-- Data provided follows --
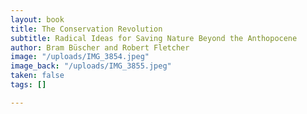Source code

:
 ```yaml
---
layout: book
title: The Conservation Revolution
subtitle: Radical Ideas for Saving Nature Beyond the Anthopocene
author: Bram Büscher and Robert Fletcher
image: "/uploads/IMG_3854.jpeg"
image_back: "/uploads/IMG_3855.jpeg"
taken: false
tags: []

---
```

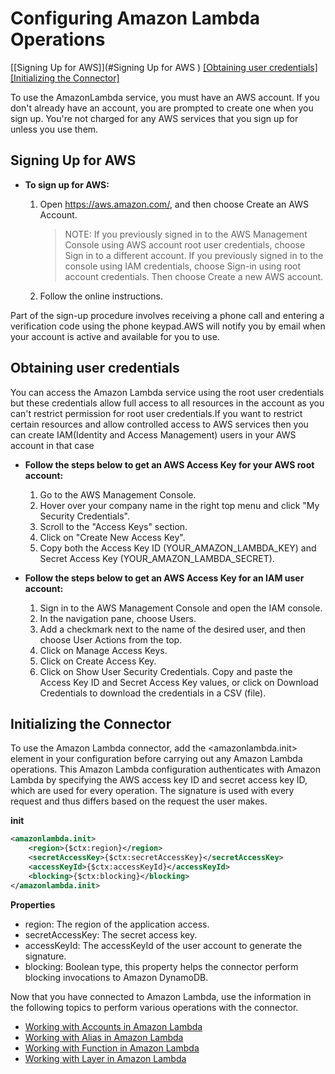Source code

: # Configuring Amazon Lambda Operations
[[Signing Up for AWS]](#Signing Up for AWS ) [[Obtaining user credentials]](#obtaining-user-credentials) [[Initializing the Connector]](#initializing-the-Connector)

To use the AmazonLambda service, you must have an AWS account. If you don't already have an account, you are prompted to create one when you sign up. You're not charged for any AWS services that you sign up for unless you use them.
## Signing Up for AWS



* **To sign up for AWS:**

    1. Open https://aws.amazon.com/, and then choose Create an AWS Account.

        > NOTE: If you previously signed in to the AWS Management Console using AWS account root user credentials, choose Sign in to a different account. If you previously signed in to the console using IAM credentials, choose Sign-in using root account credentials. Then choose Create a new AWS account.

     2. Follow the online instructions.

Part of the sign-up procedure involves receiving a phone call and entering a verification code using the phone keypad.AWS will notify you by email when your account is active and available for you to use.

## Obtaining user credentials

You can access the Amazon Lambda service using the root user credentials but these credentials allow full access to all resources in the account as you can't restrict permission for root user credentials.If you want to restrict certain resources and allow controlled access to AWS services then you can create IAM(Identity and Access Management) users in your AWS account in that case

* **Follow the steps below to get an AWS Access Key for your AWS root account:**

  1. Go to the AWS Management Console.
  2. Hover over your company name in the right top menu and click "My Security Credentials".
  3. Scroll to the "Access Keys" section.
  4. Click on "Create New Access Key".
  5. Copy both the Access Key ID (YOUR_AMAZON_LAMBDA_KEY) and Secret Access Key (YOUR_AMAZON_LAMBDA_SECRET).

* **Follow the steps below to get an AWS Access Key for an IAM user account:**

  1. Sign in to the AWS Management Console and open the IAM console.
  2. In the navigation pane, choose Users.
  3. Add a checkmark next to the name of the desired user, and then choose User Actions from the top.
  4. Click on Manage Access Keys.
  5. Click on Create Access Key.
  6. Click on Show User Security Credentials. Copy and paste the Access Key ID and Secret Access Key values, or click on Download Credentials to download the credentials in a CSV (file).

## Initializing the Connector

To use the Amazon Lambda connector, add the <amazonlambda.init> element in your configuration before carrying out any Amazon Lambda operations. This Amazon Lambda configuration authenticates with Amazon Lambda by specifying the AWS access key ID and secret access key ID, which are used for every operation. The signature is used with every request and thus differs based on the request the user makes.

**init**
```xml
<amazonlambda.init>
    <region>{$ctx:region}</region>
    <secretAccessKey>{$ctx:secretAccessKey}</secretAccessKey>
    <accessKeyId>{$ctx:accessKeyId}</accessKeyId>
    <blocking>{$ctx:blocking}</blocking>
</amazonlambda.init>
```
**Properties** 
* region: The region of the application access. 
* secretAccessKey: The secret access key.
* accessKeyId: The accessKeyId of the user account to generate the signature.
* blocking: Boolean type, this property helps the connector perform blocking invocations to Amazon DynamoDB.

Now that you have connected to Amazon Lambda, use the information in the following topics to perform various operations with the connector.

* [Working with Accounts in Amazon Lambda](account.md)
* [Working with Alias in Amazon Lambda](aliases.md)
* [Working with Function in Amazon Lambda](functions.md)
* [Working with Layer in Amazon Lambda](layers.md)
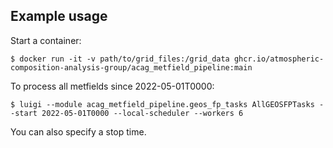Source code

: ## Example usage

Start a container:
```shell
$ docker run -it -v path/to/grid_files:/grid_data ghcr.io/atmospheric-composition-analysis-group/acag_metfield_pipeline:main
```

To process all metfields since 2022-05-01T0000:
```shell
$ luigi --module acag_metfield_pipeline.geos_fp_tasks AllGEOSFPTasks --start 2022-05-01T0000 --local-scheduler --workers 6
```

You can also specify a stop time.
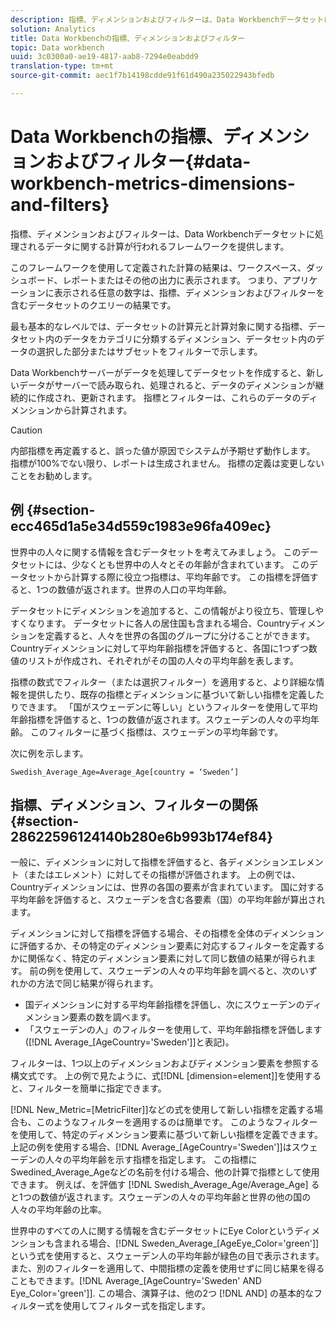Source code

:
 ```yaml
---
description: 指標、ディメンションおよびフィルターは、Data Workbenchデータセットに処理されるデータに関する計算が行われるフレームワークを提供します。
solution: Analytics
title: Data Workbenchの指標、ディメンションおよびフィルター
topic: Data workbench
uuid: 3c0300a0-ae19-4817-aab8-7294e0eabdd9
translation-type: tm+mt
source-git-commit: aec1f7b14198cdde91f61d490a235022943bfedb

---
```



# Data Workbenchの指標、ディメンションおよびフィルター{#data-workbench-metrics-dimensions-and-filters}

指標、ディメンションおよびフィルターは、Data Workbenchデータセットに処理されるデータに関する計算が行われるフレームワークを提供します。

このフレームワークを使用して定義された計算の結果は、ワークスペース、ダッシュボード、レポートまたはその他の出力に表示されます。 つまり、アプリケーションに表示される任意の数字は、指標、ディメンションおよびフィルターを含むデータセットのクエリーの結果です。

最も基本的なレベルでは、データセットの計算元と計算対象に関する指標、データセット内のデータをカテゴリに分類するディメンション、データセット内のデータの選択した部分またはサブセットをフィルターで示します。

Data Workbenchサーバーがデータを処理してデータセットを作成すると、新しいデータがサーバーで読み取られ、処理されると、データのディメンションが継続的に作成され、更新されます。 指標とフィルターは、これらのデータのディメンションから計算されます。

>[!CAUTION]
>
>内部指標を再定義すると、誤った値が原因でシステムが予期せず動作します。 指標が100%でない限り、レポートは生成されません。 指標の定義は変更しないことをお勧めします。

## 例 {#section-ecc465d1a5e34d559c1983e96fa409ec}

世界中の人々に関する情報を含むデータセットを考えてみましょう。 このデータセットには、少なくとも世界中の人々とその年齢が含まれています。 このデータセットから計算する際に役立つ指標は、平均年齢です。 この指標を評価すると、1つの数値が返されます。世界の人口の平均年齢。

データセットにディメンションを追加すると、この情報がより役立ち、管理しやすくなります。 データセットに各人の居住国も含まれる場合、Countryディメンションを定義すると、人々を世界の各国のグループに分けることができます。 Countryディメンションに対して平均年齢指標を評価すると、各国に1つずつ数値のリストが作成され、それぞれがその国の人々の平均年齢を表します。

指標の数式でフィルター（または選択フィルター）を適用すると、より詳細な情報を提供したり、既存の指標とディメンションに基づいて新しい指標を定義したりできます。 「国がスウェーデンに等しい」というフィルターを使用して平均年齢指標を評価すると、1つの数値が返されます。スウェーデンの人々の平均年齢。 このフィルターに基づく指標は、スウェーデンの平均年齢です。

次に例を示します。

```
Swedish_Average_Age=Average_Age[country = ‘Sweden’]
```

## 指標、ディメンション、フィルターの関係 {#section-28622596124140b280e6b993b174ef84}

一般に、ディメンションに対して指標を評価すると、各ディメンションエレメント（またはエレメント）に対してその指標が評価されます。 上の例では、Countryディメンションには、世界の各国の要素が含まれています。 国に対する平均年齢を評価すると、スウェーデンを含む各要素（国）の平均年齢が算出されます。

ディメンションに対して指標を評価する場合、その指標を全体のディメンションに評価するか、その特定のディメンション要素に対応するフィルターを定義するかに関係なく、特定のディメンション要素に対して同じ数値の結果が得られます。 前の例を使用して、スウェーデンの人々の平均年齢を調べると、次のいずれかの方法で同じ結果が得られます。

* 国ディメンションに対する平均年齢指標を評価し、次にスウェーデンのディメンション要素の数を調べます。
* 「スウェーデンの人」のフィルターを使用して、平均年齢指標を評価します([!DNL Average_[AgeCountry=&#39;Sweden&#39;]]と表記)。

フィルターは、1つ以上のディメンションおよびディメンション要素を参照する構文式です。 上の例で見たように、式[!DNL [dimension=element]]を使用すると、フィルターを簡単に指定できます。

[!DNL New_Metric=[MetricFilter]]などの式を使用して新しい指標を定義する場合も、このようなフィルターを適用するのは簡単です。 このようなフィルターを使用して、特定のディメンション要素に基づいて新しい指標を定義できます。 上記の例を使用する場合、[!DNL Average_[AgeCountry=&#39;Sweden&#39;]]はスウェーデンの人々の平均年齢を示す指標を指定します。 この指標にSwedined_Average_Ageなどの名前を付ける場合、他の計算で指標として使用できます。 例えば、を評価す [!DNL Swedish_Average_Age/Average_Age] ると1つの数値が返されます。スウェーデンの人々の平均年齢と世界の他の国の人々の平均年齢の比率。

世界中のすべての人に関する情報を含むデータセットにEye Colorというディメンションも含まれる場合、[!DNL Sweden_Average_[AgeEye_Color=&#39;green&#39;]]という式を使用すると、スウェーデン人の平均年齢が緑色の目で表示されます。 また、別のフィルターを適用して、中間指標の定義を使用せずに同じ結果を得ることもできます。[!DNL Average_[AgeCountry=&#39;Sweden&#39; AND Eye_Color=&#39;green&#39;]]. この場合、演算子は、他の2つ [!DNL AND] の基本的なフィルター式を使用してフィルター式を指定します。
-- Data provided concluded --
• [Prompt] Whenever a line in the entries above includes the word "Workbenchの指標", pull that line out.

• [Solution for this problem]
title: Data Workbenchの指標、ディメンションおよびフィルター
# Data Workbenchの指標、ディメンションおよびフィルター{#data-workbench-metrics-dimensions-and-filters}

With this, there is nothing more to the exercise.